*** Opening Extracted entries ***
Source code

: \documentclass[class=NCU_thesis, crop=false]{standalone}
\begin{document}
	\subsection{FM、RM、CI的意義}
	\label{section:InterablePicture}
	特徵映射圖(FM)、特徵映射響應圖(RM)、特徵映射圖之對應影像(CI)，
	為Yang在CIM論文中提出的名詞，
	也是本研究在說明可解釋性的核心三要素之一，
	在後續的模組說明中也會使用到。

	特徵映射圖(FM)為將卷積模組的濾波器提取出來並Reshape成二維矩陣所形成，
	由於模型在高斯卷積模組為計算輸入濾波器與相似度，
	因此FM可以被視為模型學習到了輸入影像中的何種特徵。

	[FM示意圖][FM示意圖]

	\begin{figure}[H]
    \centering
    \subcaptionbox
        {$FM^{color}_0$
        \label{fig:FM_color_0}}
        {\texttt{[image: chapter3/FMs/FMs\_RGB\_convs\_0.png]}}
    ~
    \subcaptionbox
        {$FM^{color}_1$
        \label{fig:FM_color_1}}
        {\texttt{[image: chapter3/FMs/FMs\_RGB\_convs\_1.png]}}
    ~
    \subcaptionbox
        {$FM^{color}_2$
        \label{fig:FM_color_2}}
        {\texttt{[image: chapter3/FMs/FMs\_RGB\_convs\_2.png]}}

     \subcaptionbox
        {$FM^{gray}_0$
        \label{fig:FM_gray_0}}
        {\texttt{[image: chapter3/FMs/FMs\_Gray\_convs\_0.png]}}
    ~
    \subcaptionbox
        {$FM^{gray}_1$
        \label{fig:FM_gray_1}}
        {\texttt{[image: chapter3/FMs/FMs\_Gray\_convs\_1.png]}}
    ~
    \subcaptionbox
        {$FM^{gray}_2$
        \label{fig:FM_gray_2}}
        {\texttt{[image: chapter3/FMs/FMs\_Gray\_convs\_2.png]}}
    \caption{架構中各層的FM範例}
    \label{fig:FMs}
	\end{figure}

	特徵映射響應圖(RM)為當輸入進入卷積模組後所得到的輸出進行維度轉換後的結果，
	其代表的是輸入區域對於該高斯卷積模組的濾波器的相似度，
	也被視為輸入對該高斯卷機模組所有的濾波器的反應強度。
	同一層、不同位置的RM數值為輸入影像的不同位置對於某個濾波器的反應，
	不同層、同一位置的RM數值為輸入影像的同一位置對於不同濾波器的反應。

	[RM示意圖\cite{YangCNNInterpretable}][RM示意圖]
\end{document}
*** Closing Extracted entries ***
**Assignment**
Word for word, restate the lines above.

**Response to this exercise**
Source code

: \documentclass[class=NCU_thesis, crop=false]{standalone}
\begin{document}
	\subsection{FM、RM、CI的意義}
	\label{section:InterablePicture}
	特徵映射圖(FM)、特徵映射響應圖(RM)、特徵映射圖之對應影像(CI)，
	為Yang在CIM論文中提出的名詞，
	也是本研究在說明可解釋性的核心三要素之一，
	在後續的模組說明中也會使用到。

	特徵映射圖(FM)為將卷積模組的濾波器提取出來並Reshape成二維矩陣所形成，
	由於模型在高斯卷積模組為計算輸入濾波器與相似度，
	因此FM可以被視為模型學習到了輸入影像中的何種特徵。

	[FM示意圖][FM示意圖]

	\begin{figure}[H]
    \centering
    \subcaptionbox
        {$FM^{color}_0$
        \label{fig:FM_color_0}}
        {\texttt{[image: chapter3/FMs/FMs\_RGB\_convs\_0.png]}}
    ~
    \subcaptionbox
        {$FM^{color}_1$
        \label{fig:FM_color_1}}
        {\texttt{[image: chapter3/FMs/FMs\_RGB\_convs\_1.png]}}
    ~
    \subcaptionbox
        {$FM^{color}_2$
        \label{fig:FM_color_2}}
        {\texttt{[image: chapter3/FMs/FMs\_RGB\_convs\_2.png]}}

     \subcaptionbox
        {$FM^{gray}_0$
        \label{fig:FM_gray_0}}
        {\texttt{[image: chapter3/FMs/FMs\_Gray\_convs\_0.png]}}
    ~
    \subcaptionbox
        {$FM^{gray}_1$
        \label{fig:FM_gray_1}}
        {\texttt{[image: chapter3/FMs/FMs\_Gray\_convs\_1.png]}}
    ~
    \subcaptionbox
        {$FM^{gray}_2$
        \label{fig:FM_gray_2}}
        {\texttt{[image: chapter3/FMs/FMs\_Gray\_convs\_2.png]}}
    \caption{架構中各層的FM範例}
    \label{fig:FMs}
	\end{figure}

	特徵映射響應圖(RM)為當輸入進入卷積模組後所得到的輸出進行維度轉換後的結果，
	其代表的是輸入區域對於該高斯卷積模組的濾波器的相似度，
	也被視為輸入對該高斯卷機模組所有的濾波器的反應強度。
	同一層、不同位置的RM數值為輸入影像的不同位置對於某個濾波器的反應，
	不同層、同一位置的RM數值為輸入影像的同一位置對於不同濾波器的反應。

	[RM示意圖\cite{YangCNNInterpretable}][RM示意圖]
\end{document}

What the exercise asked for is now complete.